# Nigerian Buck Critique



## rssgnl27 (May 9, 2012)

Just wanted to see what the other Nigerian breeders thought. I'd love some feedback! Thanks! Oh- He's exactly a year old in this picture


----------



## Cedar Point Kikos (Oct 16, 2013)

Nice looking buck! I like his colours! (yes, that's the Canadian way to spell 'colors' :lol: )
It might help to post pictures taken at his level, not looking down at him...and front/top/back pics...just suggestions!


----------



## fishin816 (Mar 4, 2011)

Nice brisket, level top line, legs aren't posty, stands on strong feet,

He does have a steep rump though. It's be better if I could see a conformation pic of him though. 

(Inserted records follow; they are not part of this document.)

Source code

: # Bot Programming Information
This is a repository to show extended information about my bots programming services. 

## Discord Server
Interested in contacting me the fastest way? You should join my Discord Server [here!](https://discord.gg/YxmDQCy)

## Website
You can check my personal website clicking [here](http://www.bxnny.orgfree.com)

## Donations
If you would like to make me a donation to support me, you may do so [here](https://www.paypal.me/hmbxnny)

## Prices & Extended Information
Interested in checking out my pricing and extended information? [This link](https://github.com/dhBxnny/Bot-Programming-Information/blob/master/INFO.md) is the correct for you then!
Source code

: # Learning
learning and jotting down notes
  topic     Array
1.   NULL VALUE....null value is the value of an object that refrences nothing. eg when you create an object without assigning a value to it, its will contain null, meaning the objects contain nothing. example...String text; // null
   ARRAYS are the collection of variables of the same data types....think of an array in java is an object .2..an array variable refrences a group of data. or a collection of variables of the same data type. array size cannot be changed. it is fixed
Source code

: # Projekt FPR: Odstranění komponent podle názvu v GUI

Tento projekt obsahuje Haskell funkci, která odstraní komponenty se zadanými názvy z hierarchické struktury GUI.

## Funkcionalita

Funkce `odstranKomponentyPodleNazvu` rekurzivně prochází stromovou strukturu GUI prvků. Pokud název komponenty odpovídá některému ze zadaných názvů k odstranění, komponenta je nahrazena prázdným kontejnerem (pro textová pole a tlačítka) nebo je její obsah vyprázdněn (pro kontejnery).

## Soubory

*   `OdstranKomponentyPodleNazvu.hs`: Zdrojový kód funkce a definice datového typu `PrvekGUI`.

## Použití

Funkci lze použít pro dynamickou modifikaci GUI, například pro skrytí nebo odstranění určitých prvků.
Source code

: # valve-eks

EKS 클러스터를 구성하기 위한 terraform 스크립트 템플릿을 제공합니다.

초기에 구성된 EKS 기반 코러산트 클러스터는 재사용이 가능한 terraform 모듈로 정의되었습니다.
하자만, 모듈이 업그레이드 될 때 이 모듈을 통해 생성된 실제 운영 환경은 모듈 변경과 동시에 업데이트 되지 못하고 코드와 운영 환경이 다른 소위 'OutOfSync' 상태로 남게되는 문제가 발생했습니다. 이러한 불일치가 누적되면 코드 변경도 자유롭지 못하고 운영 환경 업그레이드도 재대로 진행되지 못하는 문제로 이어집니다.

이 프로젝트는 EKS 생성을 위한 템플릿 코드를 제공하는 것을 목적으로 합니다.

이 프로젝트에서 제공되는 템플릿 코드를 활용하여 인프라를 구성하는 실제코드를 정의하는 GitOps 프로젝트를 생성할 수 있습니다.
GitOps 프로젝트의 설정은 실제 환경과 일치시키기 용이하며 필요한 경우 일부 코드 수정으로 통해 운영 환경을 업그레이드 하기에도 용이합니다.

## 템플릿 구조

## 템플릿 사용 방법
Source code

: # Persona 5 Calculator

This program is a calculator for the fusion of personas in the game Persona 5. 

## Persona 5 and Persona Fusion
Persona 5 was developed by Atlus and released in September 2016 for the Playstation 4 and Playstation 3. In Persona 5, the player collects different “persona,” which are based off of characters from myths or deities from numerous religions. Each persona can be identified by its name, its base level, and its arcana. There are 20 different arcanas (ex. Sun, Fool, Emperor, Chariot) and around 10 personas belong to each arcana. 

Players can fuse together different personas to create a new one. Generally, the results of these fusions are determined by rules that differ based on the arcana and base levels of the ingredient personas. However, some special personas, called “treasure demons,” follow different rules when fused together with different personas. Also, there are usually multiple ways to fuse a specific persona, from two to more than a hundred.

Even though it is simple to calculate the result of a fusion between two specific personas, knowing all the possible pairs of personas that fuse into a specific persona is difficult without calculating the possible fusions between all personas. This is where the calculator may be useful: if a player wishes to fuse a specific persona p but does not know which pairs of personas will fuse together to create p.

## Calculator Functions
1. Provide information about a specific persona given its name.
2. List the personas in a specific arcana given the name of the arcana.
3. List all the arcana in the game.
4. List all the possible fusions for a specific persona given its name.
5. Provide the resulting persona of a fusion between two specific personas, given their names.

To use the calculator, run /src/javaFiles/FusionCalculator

Could ya get a pic of his front end? 

He has beautiful colors though! He looks a lot like my Gypsy!


----------



## WalshKidsGoats (Nov 27, 2012)

Wow, do I ever love that color! I have a buck that looks very similar!
I like how uphill he is, nice brisket extension, beautiful head, tight toes, nice rear leg angulation. He is showing good length and body capacity for only being a year old. He does appear to toe out a bit and it's hard to tell if he has a steep rump or if that's his tail and fluff getting in the way!


----------



## KW Farms (Jun 21, 2008)

Nice length of neck.
I don't like his shoulder assembly much. 
I disagree with those saying he's got a nice brisket, because his shoulder is sticking out. I don't see any brisket.
Hard to see his withers or topline.
I'd like to see tighter elbows.
Rear leg angulation doesn't look too bad, however, he looks a bit cow hocked.
I like his pasterns.
Knees look a little knobby.
He's a bit short bodied.
And lastly, he's got a steep, very short rump.


----------



## rssgnl27 (May 9, 2012)

Thank you for the critique everyone! Hopefully i can get him into a buck show this year!


----------



## Goat_in_Himmel (Jun 24, 2013)

I'm pretty new to this, so this is a practice critique.
Pros:
-long neck
-long body
-good brisket
-appears to have good capacity
-straight front legs
-well-angled back legs
-strong pasterns
Cons:
-steep rump
Can't see:
-whether the topline is as level under the hair as the hair silhouette suggests
-how wide he is between the pinbones, nor how arched in the escutcheon
-scrotal diameter
I _can_ see that he is a handsome boy with nice markings!

ETA, looking a second time, KW might be right about his shoulders masquerading as his brisket!?


----------



## Scottyhorse (Feb 11, 2013)

KW Farms said:


> Nice length of neck.
> I don't like his shoulder assembly much.
> I disagree with those saying he's got a nice brisket, because his shoulder is sticking out. I don't see any brisket.
> Hard to see his withers or topline.
> ...


I completely agree with Kylee. He has a few strong points but he doesn't totally wow me.


----------